Continuous production of prions after infectious particles are eliminated: implications for Alzheimer's disease.

Rat septal cells, induced to enter a terminal differentiation-like state by temperature shift, produce prion protein (PrP) levels 7x higher than their proliferative counterparts. Host PrP accumulates on the plasma membrane, newly elaborated nanotubes, and cell-to-cell junctions, important conduits for viral spread. To find if elevated PrP increased susceptibility to FU-CJD infection, we determined agent titers under both proliferating and arresting conditions. A short 5 day arrest and a prolonged 140 day arrest increased infectivity by 5x and 122x (>2 logs) respectively as compared to proliferating cells. Total PrP rapidly increased 7x and was even more elevated in proliferating cells that escaped chronic arrest conditions. Amyloid generating PrP (PrP-res), the "infectious prion" form, present at ~100,000 copies per infectious particle, also increased proportionately by 140 days. However, when these highly infectious cells were switched back to proliferative conditions for 60 days, abundant PrP-res continued to be generated even though 4 logs of titer was lost.

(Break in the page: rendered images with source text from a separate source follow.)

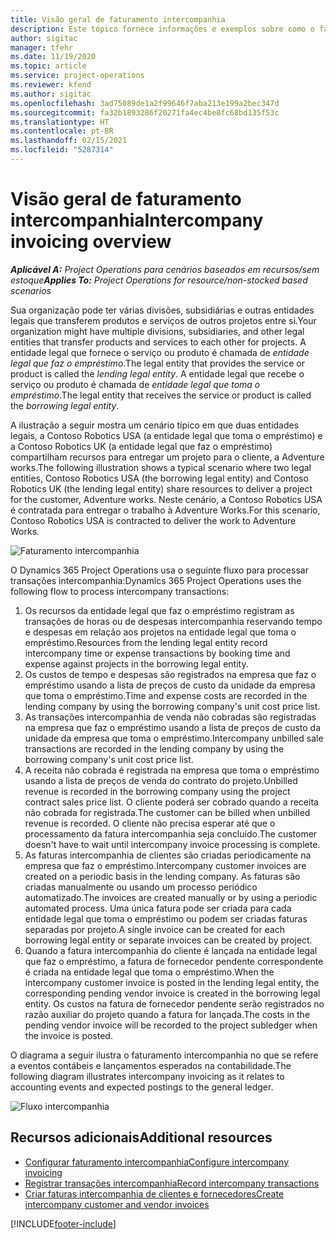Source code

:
 ```yaml
---
title: Visão geral de faturamento intercompanhia
description: Este tópico fornece informações e exemplos sobre como o faturamento intercompanhia de projetos.
author: sigitac
manager: tfehr
ms.date: 11/19/2020
ms.topic: article
ms.service: project-operations
ms.reviewer: kfend
ms.author: sigitac
ms.openlocfilehash: 3ad75089de1a2f99646f7aba213e199a2bec347d
ms.sourcegitcommit: fa32b1893286f20271fa4ec4be8fc68bd135f53c
ms.translationtype: HT
ms.contentlocale: pt-BR
ms.lasthandoff: 02/15/2021
ms.locfileid: "5287314"
---
```

# <a name="intercompany-invoicing-overview"></a><span data-ttu-id="1b58b-103">Visão geral de faturamento intercompanhia</span><span class="sxs-lookup"><span data-stu-id="1b58b-103">Intercompany invoicing overview</span></span>

<span data-ttu-id="1b58b-104">_**Aplicável A:** Project Operations para cenários baseados em recursos/sem estoque_</span><span class="sxs-lookup"><span data-stu-id="1b58b-104">_**Applies To:** Project Operations for resource/non-stocked based scenarios_</span></span>

<span data-ttu-id="1b58b-105">Sua organização pode ter várias divisões, subsidiárias e outras entidades legais que transferem produtos e serviços de outros projetos entre si.</span><span class="sxs-lookup"><span data-stu-id="1b58b-105">Your organization might have multiple divisions, subsidiaries, and other legal entities that transfer products and services to each other for projects.</span></span> <span data-ttu-id="1b58b-106">A entidade legal que fornece o serviço ou produto é chamada de *entidade legal que faz o empréstimo*.</span><span class="sxs-lookup"><span data-stu-id="1b58b-106">The legal entity that provides the service or product is called the *lending legal entity*.</span></span> <span data-ttu-id="1b58b-107">A entidade legal que recebe o serviço ou produto é chamada de *entidade legal que toma o empréstimo*.</span><span class="sxs-lookup"><span data-stu-id="1b58b-107">The legal entity that receives the service or product is called the *borrowing legal entity*.</span></span>

<span data-ttu-id="1b58b-108">A ilustração a seguir mostra um cenário típico em que duas entidades legais, a Contoso Robotics USA (a entidade legal que toma o empréstimo) e a Contoso Robotics UK (a entidade legal que faz o empréstimo) compartilham recursos para entregar um projeto para o cliente, a Adventure works.</span><span class="sxs-lookup"><span data-stu-id="1b58b-108">The following illustration shows a typical scenario where two legal entities, Contoso Robotics USA (the borrowing legal entity) and Contoso Robotics UK (the lending legal entity) share resources to deliver a project for the customer, Adventure works.</span></span> <span data-ttu-id="1b58b-109">Neste cenário, a Contoso Robotics USA é contratada para entregar o trabalho à Adventure Works.</span><span class="sxs-lookup"><span data-stu-id="1b58b-109">For this scenario, Contoso Robotics USA is contracted to deliver the work to Adventure Works.</span></span>

![Faturamento intercompanhia](./media/IntercompanyScenario.png) 

<span data-ttu-id="1b58b-111">O Dynamics 365 Project Operations usa o seguinte fluxo para processar transações intercompanhia:</span><span class="sxs-lookup"><span data-stu-id="1b58b-111">Dynamics 365 Project Operations uses the following flow to process intercompany transactions:</span></span>

1. <span data-ttu-id="1b58b-112">Os recursos da entidade legal que faz o empréstimo registram as transações de horas ou de despesas intercompanhia reservando tempo e despesas em relação aos projetos na entidade legal que toma o empréstimo.</span><span class="sxs-lookup"><span data-stu-id="1b58b-112">Resources from the lending legal entity record intercompany time or expense transactions by booking time and expense against projects in the borrowing legal entity.</span></span>
2. <span data-ttu-id="1b58b-113">Os custos de tempo e despesas são registrados na empresa que faz o empréstimo usando a lista de preços de custo da unidade da empresa que toma o empréstimo.</span><span class="sxs-lookup"><span data-stu-id="1b58b-113">Time and expense costs are recorded in the lending company by using the borrowing company's unit cost price list.</span></span>
3. <span data-ttu-id="1b58b-114">As transações intercompanhia de venda não cobradas são registradas na empresa que faz o empréstimo usando a lista de preços de custo da unidade da empresa que toma o empréstimo.</span><span class="sxs-lookup"><span data-stu-id="1b58b-114">Intercompany unbilled sale transactions are recorded in the lending company by using the borrowing company's unit cost price list.</span></span>
4. <span data-ttu-id="1b58b-115">A receita não cobrada é registrada na empresa que toma o empréstimo usando a lista de preços de venda do contrato do projeto.</span><span class="sxs-lookup"><span data-stu-id="1b58b-115">Unbilled revenue is recorded in the borrowing company using the project contract sales price list.</span></span> <span data-ttu-id="1b58b-116">O cliente poderá ser cobrado quando a receita não cobrada for registrada.</span><span class="sxs-lookup"><span data-stu-id="1b58b-116">The customer can be billed when unbilled revenue is recorded.</span></span> <span data-ttu-id="1b58b-117">O cliente não precisa esperar até que o processamento da fatura intercompanhia seja concluído.</span><span class="sxs-lookup"><span data-stu-id="1b58b-117">The customer doesn't have to wait until intercompany invoice processing is complete.</span></span>
5. <span data-ttu-id="1b58b-118">As faturas intercompanhia de clientes são criadas periodicamente na empresa que faz o empréstimo.</span><span class="sxs-lookup"><span data-stu-id="1b58b-118">Intercompany customer invoices are created on a periodic basis in the lending company.</span></span> <span data-ttu-id="1b58b-119">As faturas são criadas manualmente ou usando um processo periódico automatizado.</span><span class="sxs-lookup"><span data-stu-id="1b58b-119">The invoices are created manually or by using a periodic automated process.</span></span> <span data-ttu-id="1b58b-120">Uma única fatura pode ser criada para cada entidade legal que toma o empréstimo ou podem ser criadas faturas separadas por projeto.</span><span class="sxs-lookup"><span data-stu-id="1b58b-120">A single invoice can be created for each borrowing legal entity or separate invoices can be created by project.</span></span>
6. <span data-ttu-id="1b58b-121">Quando a fatura intercompanhia do cliente é lançada na entidade legal que faz o empréstimo, a fatura de fornecedor pendente correspondente é criada na entidade legal que toma o empréstimo.</span><span class="sxs-lookup"><span data-stu-id="1b58b-121">When the intercompany customer invoice is posted in the lending legal entity, the corresponding pending vendor invoice is created in the borrowing legal entity.</span></span> <span data-ttu-id="1b58b-122">Os custos na fatura de fornecedor pendente serão registrados no razão auxiliar do projeto quando a fatura for lançada.</span><span class="sxs-lookup"><span data-stu-id="1b58b-122">The costs in the pending vendor invoice will be recorded to the project subledger when the invoice is posted.</span></span>

<span data-ttu-id="1b58b-123">O diagrama a seguir ilustra o faturamento intercompanhia no que se refere a eventos contábeis e lançamentos esperados na contabilidade.</span><span class="sxs-lookup"><span data-stu-id="1b58b-123">The following diagram illustrates intercompany invoicing as it relates to accounting events and expected postings to the general ledger.</span></span>

![Fluxo intercompanhia](./media/IntercompanyFlow.png)

## <a name="additional-resources"></a><span data-ttu-id="1b58b-125">Recursos adicionais</span><span class="sxs-lookup"><span data-stu-id="1b58b-125">Additional resources</span></span>

- [<span data-ttu-id="1b58b-126">Configurar faturamento intercompanhia</span><span class="sxs-lookup"><span data-stu-id="1b58b-126">Configure intercompany invoicing</span></span>](configure-intercompany-invoicing.md)
- [<span data-ttu-id="1b58b-127">Registrar transações intercompanhia</span><span class="sxs-lookup"><span data-stu-id="1b58b-127">Record intercompany transactions</span></span>](create-intercompany-transactions.md)
- [<span data-ttu-id="1b58b-128">Criar faturas intercompanhia de clientes e fornecedores</span><span class="sxs-lookup"><span data-stu-id="1b58b-128">Create intercompany customer and vendor invoices</span></span>](create-intercompany-customer-vendor-invoices.md)


[!INCLUDE[footer-include](../includes/footer-banner.md)]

An identical 4 log loss was found with maximal PrP and PrP-res production in parallel cells under arresting conditions. While host PrP is essential for TSE agent spread and replication, excessive production of all forms of PrP can be inappropriately perpetuated by living cells, even after the initiating infectious agent is eliminated. Host PrP changes can start as a protective innate immune response that ultimately escapes control. A subset of other neurodegenerative and amyloid diseases, including non-transmissible AD, may be initiated by environmental infectious agents that are no longer present.